The Monetary Policy Committee (MPC) has kept interest rates unchanged on Thursday. This means that the repurchase rate remains unchanged at 8.2% while the prime lending rate by commercial banks remains on hold at 11.7%.

While inflation is showing signs of easing it still remains higher than the bank’s preferred midpoint of 4.5%.

Kganyago says fuel and food price inflation also remains volatile.

He says, “Achieving permanently lower inflation and interest rates requires inflation expectations to be closely anchored to the mid-point of the target band.  Against this backdrop, the MPC decided to keep the repurchase rate at its current level of 8.25% per year. The decision was unanimous. At the current repurchase rate level, the policy is restrictive, consistent with the inflation outlook and the need to address rising inflation expectations.”

VIDEO: MPC  briefs the media on its decision regarding the interest rate:

Growth forecast

The Reserve Bank has revised its economic growth forecast for 2023 from 0.8 to 0.6%, citing logistics constraints and a shortage in electricity supply. While the bank forecasts growth of 1.2% this year it expects these constraints to persist.
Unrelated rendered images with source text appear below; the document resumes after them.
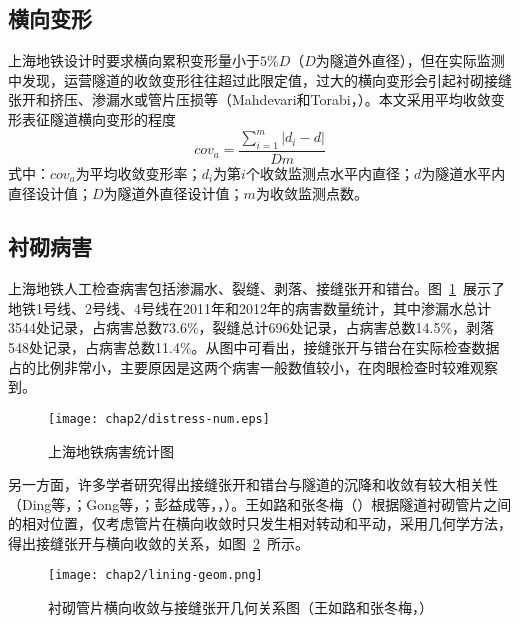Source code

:\subsection{横向变形}

上海地铁设计时要求横向累积变形量小于$5\%D$（$D$为隧道外直径），但在实际监测中发现，运营隧道的收敛变形往往超过此限定值，过大的横向变形会引起衬砌接缝张开和挤压、渗漏水或管片压损等（Mahdevari和Torabi，\citeyear{mahdevari2012prediction}）。本文采用平均收敛变形表征隧道横向变形的程度
\begin{equation}
    \label{equ:conv_ave}
    {{cov}_{a}}=\frac{\sum\limits_{i=1}^{m}{\left| {{d}_{i}}-d \right|}}{Dm}
\end{equation}
式中：${cov}_{a}$为平均收敛变形率；${d}_{i}$为第$i$个收敛监测点水平内直径；$d$为隧道水平内直径设计值；$D$为隧道外直径设计值；$m$为收敛监测点数。

\subsection{衬砌病害}

上海地铁人工检查病害包括渗漏水、裂缝、剥落、接缝张开和错台。图~\ref{fig:上海地铁病害统计图}~展示了地铁1号线、2号线、4号线在2011年和2012年的病害数量统计，其中渗漏水总计3544处记录，占病害总数73.6\%，裂缝总计696处记录，占病害总数14.5\%，剥落548处记录，占病害总数11.4\%。从图中可看出，接缝张开与错台在实际检查数据占的比例非常小，主要原因是这两个病害一般数值较小，在肉眼检查时较难观察到。

\begin{figure}[htbp]
    \centering
    \texttt{[image: chap2/distress-num.eps]}
    \caption{上海地铁病害统计图}
    \label{fig:上海地铁病害统计图}
\end{figure}

另一方面，许多学者研究得出接缝张开和错台与隧道的沉降和收敛有较大相关性（Ding等，\citeyear{ding2013full}；Gong等，\citeyear{gong2017comparison}；彭益成等，\citeyear{彭益成2013盾构隧道衬砌结构的壳}，）。王如路和张冬梅（\citeyear{王如路2013超载作用下软土盾构隧道横向变形机理及控制指标研究}）根据隧道衬砌管片之间的相对位置，仅考虑管片在横向收敛时只发生相对转动和平动，采用几何学方法，得出接缝张开与横向收敛的关系，如图~\ref{fig:衬砌管片横向收敛与接缝张开几何关系图}~所示。

\begin{figure}[htbp]
    \centering
    \texttt{[image: chap2/lining-geom.png]}
    \caption{衬砌管片横向收敛与接缝张开几何关系图（王如路和张冬梅，\citeyear{王如路2013超载作用下软土盾构隧道横向变形机理及控制指标研究}）}
    \label{fig:衬砌管片横向收敛与接缝张开几何关系图}
\end{figure}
Chief Economist at Nedbank, Nicky Weimar says, “Our growth rate has been hurt dramatically by all the structural problems we are facing, uh, specifically the energy constraint and also increasingly the collapse of the rail network, the inefficiencies at the port. All of that has combined to really put a stranglehold on economic growth, and it will continue to limit the extent to which we can accelerate growth. Um, at the same time, obviously we have got very significant risk issues. One of those risk issues is, of course, the deterioration in our fiscal position. Uh, we are running much wider budget deficits than we budgeted for, and we are seeing an escalation in our debt.”

An Economist at PricewaterhouseCoopers, Xanti Payi, says the Reserve Bank’s projected current account deficit of 2.4% this year is a point of concern.

“That deficit really is a difference of course between what we export and what we import. And wherever that deficit is, that gap, we need to find something to close that with. And that usually then means in, if we don’t find something to close that with that rent, then we’ll depreciate or it’ll lose its value. And that loss in value is what tends to be inflationary because as we know, we are net importers. So then we import all of these goods, um, and services at higher prices, and that affects, uh, the exchange rate. So that is really the serious concern around these softening prices and this lower production and the less of the exports that we have.”